Orthogonality filtering for Humann pathways

Hi- I used OneCodex to do WGS on mouse fecal samples, and processed the data on their platform through the HUMAnN3 program. In comparing the pathways identified between my three study groups (control n=5 independent mice; treatment #1 n=5 independent mice; treatment #2 n=7 independent mice) there are 233 pathways that are commonly expressed in all 3 groups. I would like to statistically compare the total abundance (RPK) of each of the 233 pathways between the 3 groups to see which comparisons are significantly different.

Because there are overlaps in the genes shared amongst the 233 pathways (identified by MetaCyc pathway ID), a biostatistician suggested that I first do orthogonality filtering for the HUMAnN pathways to narrow the list of 233 pathways down to those that contain unique gene sets and maintain more power in my analysis. After doing that, for the remaining pathways I would run a one-way ANOVA with post hoc bonferroni or FDR correction.

Does a script already exist for orthogonality filtering for Humann pathways? Any advice or help on this would be much appreciated! Thank you in advance.

One caveat first - make sure to normalize your data first so you aren’t comparing the raw RPK units (which are sensitive to sequencing depth). If you want to use these units then you would want to include sequencing depth as a covariate during your modeling to adjust for it that way.

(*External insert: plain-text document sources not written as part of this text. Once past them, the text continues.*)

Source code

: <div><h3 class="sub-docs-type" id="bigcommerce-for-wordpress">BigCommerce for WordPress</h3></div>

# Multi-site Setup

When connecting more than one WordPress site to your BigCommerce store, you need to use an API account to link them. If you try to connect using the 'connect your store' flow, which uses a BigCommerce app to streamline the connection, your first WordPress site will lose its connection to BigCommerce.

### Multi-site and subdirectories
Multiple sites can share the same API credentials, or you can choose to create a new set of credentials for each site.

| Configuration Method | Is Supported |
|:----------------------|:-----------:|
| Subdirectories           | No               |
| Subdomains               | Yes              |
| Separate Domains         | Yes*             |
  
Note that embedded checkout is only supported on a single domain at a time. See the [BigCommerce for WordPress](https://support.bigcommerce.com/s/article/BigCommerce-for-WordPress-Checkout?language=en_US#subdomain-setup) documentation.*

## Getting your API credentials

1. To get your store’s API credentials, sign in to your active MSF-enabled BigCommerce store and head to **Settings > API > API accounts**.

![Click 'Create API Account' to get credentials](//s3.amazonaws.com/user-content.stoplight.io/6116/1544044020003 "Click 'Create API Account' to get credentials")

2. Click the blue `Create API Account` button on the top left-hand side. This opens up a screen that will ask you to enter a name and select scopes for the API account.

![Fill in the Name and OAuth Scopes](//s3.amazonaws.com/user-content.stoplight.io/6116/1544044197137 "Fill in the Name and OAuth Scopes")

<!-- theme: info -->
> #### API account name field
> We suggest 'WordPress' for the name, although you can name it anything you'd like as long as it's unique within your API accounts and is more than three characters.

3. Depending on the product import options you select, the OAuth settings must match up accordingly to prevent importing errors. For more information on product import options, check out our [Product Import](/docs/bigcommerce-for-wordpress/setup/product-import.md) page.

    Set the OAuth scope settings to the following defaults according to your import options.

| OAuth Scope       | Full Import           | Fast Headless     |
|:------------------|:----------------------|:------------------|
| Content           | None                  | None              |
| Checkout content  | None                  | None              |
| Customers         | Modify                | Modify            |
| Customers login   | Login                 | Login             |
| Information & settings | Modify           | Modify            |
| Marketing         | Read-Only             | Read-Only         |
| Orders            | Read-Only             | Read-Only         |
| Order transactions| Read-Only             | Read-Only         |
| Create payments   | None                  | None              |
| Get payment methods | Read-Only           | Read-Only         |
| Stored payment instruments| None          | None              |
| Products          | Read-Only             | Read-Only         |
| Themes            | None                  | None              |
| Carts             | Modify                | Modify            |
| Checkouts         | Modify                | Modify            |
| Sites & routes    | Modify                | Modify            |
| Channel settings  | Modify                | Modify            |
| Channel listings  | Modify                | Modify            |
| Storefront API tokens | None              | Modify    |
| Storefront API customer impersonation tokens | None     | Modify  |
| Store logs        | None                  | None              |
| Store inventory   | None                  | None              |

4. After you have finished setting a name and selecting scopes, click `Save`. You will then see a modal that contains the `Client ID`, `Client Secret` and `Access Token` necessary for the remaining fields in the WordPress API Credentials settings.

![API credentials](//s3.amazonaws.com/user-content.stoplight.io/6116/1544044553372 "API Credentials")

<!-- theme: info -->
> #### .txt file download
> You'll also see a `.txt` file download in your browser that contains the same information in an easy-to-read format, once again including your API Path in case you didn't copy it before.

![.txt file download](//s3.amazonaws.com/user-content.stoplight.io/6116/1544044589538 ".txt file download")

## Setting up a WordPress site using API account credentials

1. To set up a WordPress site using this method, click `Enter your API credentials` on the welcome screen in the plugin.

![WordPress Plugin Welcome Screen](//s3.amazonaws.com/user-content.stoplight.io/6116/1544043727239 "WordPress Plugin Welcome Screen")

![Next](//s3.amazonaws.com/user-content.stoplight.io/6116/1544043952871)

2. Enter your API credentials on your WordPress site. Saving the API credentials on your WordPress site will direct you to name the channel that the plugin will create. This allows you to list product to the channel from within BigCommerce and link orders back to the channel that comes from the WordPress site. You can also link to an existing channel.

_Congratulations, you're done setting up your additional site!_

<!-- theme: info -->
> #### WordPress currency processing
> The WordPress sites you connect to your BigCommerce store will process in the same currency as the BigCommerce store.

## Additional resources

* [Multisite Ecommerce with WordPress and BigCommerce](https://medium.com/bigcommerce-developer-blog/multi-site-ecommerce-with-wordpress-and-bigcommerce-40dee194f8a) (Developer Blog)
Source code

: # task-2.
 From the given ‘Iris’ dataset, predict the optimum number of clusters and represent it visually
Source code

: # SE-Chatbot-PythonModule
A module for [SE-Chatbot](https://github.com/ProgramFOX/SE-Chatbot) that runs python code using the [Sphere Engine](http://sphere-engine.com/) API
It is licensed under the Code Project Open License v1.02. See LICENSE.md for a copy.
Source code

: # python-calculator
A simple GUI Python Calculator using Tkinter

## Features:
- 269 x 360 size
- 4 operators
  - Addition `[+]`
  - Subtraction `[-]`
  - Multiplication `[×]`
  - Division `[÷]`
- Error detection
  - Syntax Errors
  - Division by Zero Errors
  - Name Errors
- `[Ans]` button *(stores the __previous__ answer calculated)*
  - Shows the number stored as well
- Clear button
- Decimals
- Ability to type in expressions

For the orthogonality filter - we don’t have a script for that. The way I have done it in the past is to sort pathways by mean abundance, and then kick out any pathway that has a cross-sample Spearman correlation > 0.9 (for example) with a higher-ranked pathway. You can also kick out pathways that have a high correlation with the abundance of an individual species from MetaPhlAn, as such pathways may be acting as proxies of the species abundance rather than an interesting community-level function. Clustering your features and then picking one representative feature from each cluster would be an equivalently good approach.